On August 1, 2014, Facebook went down for less than an hour. It happened on a Friday afternoon around lunchtime, which we’ve seen is a prime time to get video shares. For most brands, the impact on social media marketing wasn’t too profound. And although it’s discouraging to see traffic drop during a very short span, this demonstrates just how important Facebook is for driving referral traffic to your website.

According to data compiled by Chartbeat, total traffic to news sites fell 3 percent during that hour. More notably, overall mobile referral traffic dropped 8.5 percent, and there are two important takeaways here:

  1. If this is how much traffic decreases after a Facebook outage of just under an hour, it forces us to think about how much traffic we would lose if the site was down for a longer time, and sites that don’t have Facebook profiles (or bad ones that are rarely updated) should consider how much more traffic they could be getting if they were more active on the network.
  2. Mobile traffic was affected much more substantially, proving once and for all that Facebook is as an everyday mobile content gateway. Customers and audiences who predominantly interact with the web via smartphones are much more susceptible to Facebook campaigns (or a lack thereof).

Facebook is about quality as well as quantity

Drops in traffic are one thing, but as many content marketers are quick to point out, an 8.5 percent traffic loss isn’t catastrophic in the short term. As long as your core audience and likely customers are still visiting, sites can weather this kind of visitor hit.

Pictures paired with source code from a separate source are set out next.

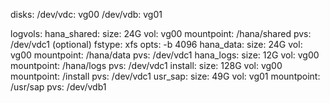

disks:
  /dev/vdc: vg00
  /dev/vdb: vg01

logvols:
  hana_shared:
    size: 24G
    vol: vg00
    mountpoint: /hana/shared
    pvs: /dev/vdc1 (optional)
    fstype: xfs
    opts: -b 4096
  hana_data:
    size: 24G
    vol: vg00
    mountpoint: /hana/data
    pvs: /dev/vdc1
  hana_logs:
    size: 12G
    vol: vg00
    mountpoint: /hana/logs
    pvs: /dev/vdc1
  install:
    size: 128G
    vol: vg00
    mountpoint: /install
    pvs: /dev/vdc1
  usr_sap:
    size: 49G
    vol: vg01
    mountpoint: /usr/sap
    pvs: /dev/vdb1

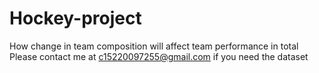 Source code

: # Hockey-project
How change in team composition will affect team performance in total
Please contact me at c15220097255@gmail.com if you need the dataset
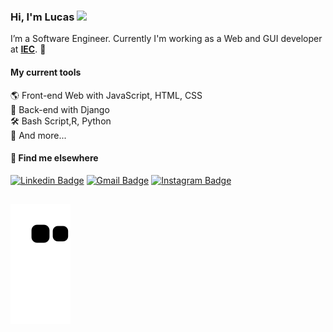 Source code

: ### Hi, I'm Lucas <img src="https://media.giphy.com/media/hvRJCLFzcasrR4ia7z/giphy.gif" width="30" >

I’m a Software Engineer. Currently I'm working as a Web and GUI developer at [**IEC**](https://www.gov.br/iec/pt-br). 🚀

#### My current tools   
🌎 Front-end Web with JavaScript, HTML, CSS  
📡 Back-end with Django  
🛠️ Bash Script,R, Python   
🧰 And more...  


#### 💬 Find me elsewhere

[![Linkedin Badge](https://img.shields.io/badge/-Linkedin-blue?style=flat-square&logo=Linkedin&logoColor=white&link=https://www.linkedin.com/in/rodrigo-goncalves-santana/)]("https://www.linkedin.com/in/lucasjlgc/") 
[![Gmail Badge](https://img.shields.io/badge/-lucasjlgc@gmail.com-c14438?style=flat-square&logo=Gmail&logoColor=white&link=mailto:lucasjlgc@gmail.com)](mailto:lucasjlgc@gmail.com)
[![Instagram Badge](https://img.shields.io/badge/-Instagram-purple?style=flat-square&logo=Instagram&logoColor=white&link=https://www.linkedin.com/in/rodrigo-goncalves-santana/)](https://instagram.com/lucas10112)
  
  
  
  ##
  
    
  ![Snake animation](https://github.com/lucasjlgc/lucasjlgc/blob/output/github-contribution-grid-snake.svg)
 
</div>
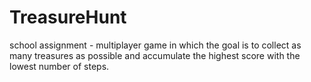 # TreasureHunt
school assignment - multiplayer game in which the goal is to collect as many treasures as possible and accumulate the highest score with the lowest number of steps.
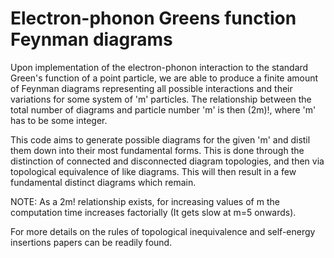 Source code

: # Electron-phonon Greens function Feynman diagrams

Upon implementation of the electron-phonon interaction to the standard Green's function of a point particle, we are able to produce a finite amount of Feynman diagrams representing all possible interactions and their variations for some system of 'm' particles. The relationship between the total number of diagrams and particle number 'm' is then (2m)!, where 'm' has to be some integer.

This code aims to generate possible diagrams for the given 'm' and distil them down into their most fundamental forms. This is done through the distinction of connected and disconnected diagram topologies, and then via topological equivalence of like diagrams. This will then result in a few fundamental distinct diagrams which remain. 

NOTE: As a 2m! relationship exists, for increasing values of m the computation time increases factorially (It gets slow at m=5 onwards). 

For more details on the rules of topological inequivalence and self-energy insertions papers can be readily found. 
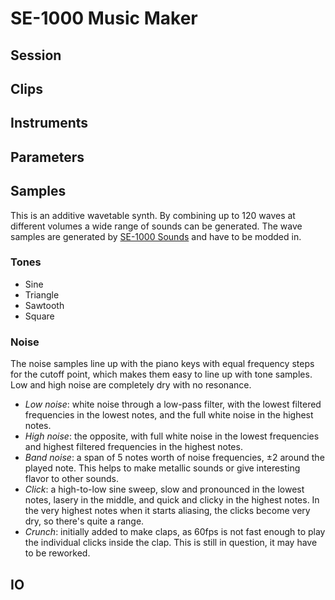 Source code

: # SE-1000 Music Maker

## Session

## Clips

## Instruments

## Parameters

## Samples

This is an additive wavetable synth. By combining up to 120 waves at different volumes a wide range of sounds can be generated. The wave samples are generated by [SE-1000 Sounds](https://github.com/shamsi-gamer/SE-1000-Sounds) and have to be modded in.

### Tones

* Sine
* Triangle
* Sawtooth
* Square

### Noise

The noise samples line up with the piano keys with equal frequency steps for the cutoff point, which makes them easy to line up with tone samples. Low and high noise are completely dry with no resonance.

* _Low noise_: white noise through a low-pass filter, with the lowest filtered frequencies in the lowest notes, and the full white noise in the highest notes.
* _High noise_: the opposite, with full white noise in the lowest frequencies and highest filtered frequencies in the highest notes.
* _Band noise_: a span of 5 notes worth of noise frequencies, ±2 around the played note. This helps to make metallic sounds or give interesting flavor to other sounds.
* _Click_: a high-to-low sine sweep, slow and pronounced in the lowest notes, lasery in the middle, and quick and clicky in the highest notes. In the very highest notes when it starts aliasing, the clicks become very dry, so there's quite a range.
* _Crunch_: initially added to make claps, as 60fps is not fast enough to play the individual clicks inside the clap. This is still in question, it may have to be reworked.

## IO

Still, Facebook is one of the last places a brand wants to miss out on traffic. A recent Nielsen survey looked at how Facebook affects consumer choices and found it has a profound and growing effect on customer behavior. Looking specifically at television consumption, Nielsen found the proportion of viewers who learned about specific  TV programs increased from 18 percent to 25 percent from 2012 to 2013. Additionally, the number of people who say Facebook influenced them to watch more TV overall also rose, from 18 percent to 23 percent.

Facebook is a powerful tool for brand awareness, and it clearly represents a powerful way to keep brand identities and  company content front-of-mind. If a brief loss of access can cause some minor drops in traffic and visibility, a longer outage – or lack of Facebook presence period – could be stealing pageviews and conversions. Brands can’t afford to make the mistake of neglecting Facebook, because while most niche audiences find unique sites and forums, almost everyone is on Facebook.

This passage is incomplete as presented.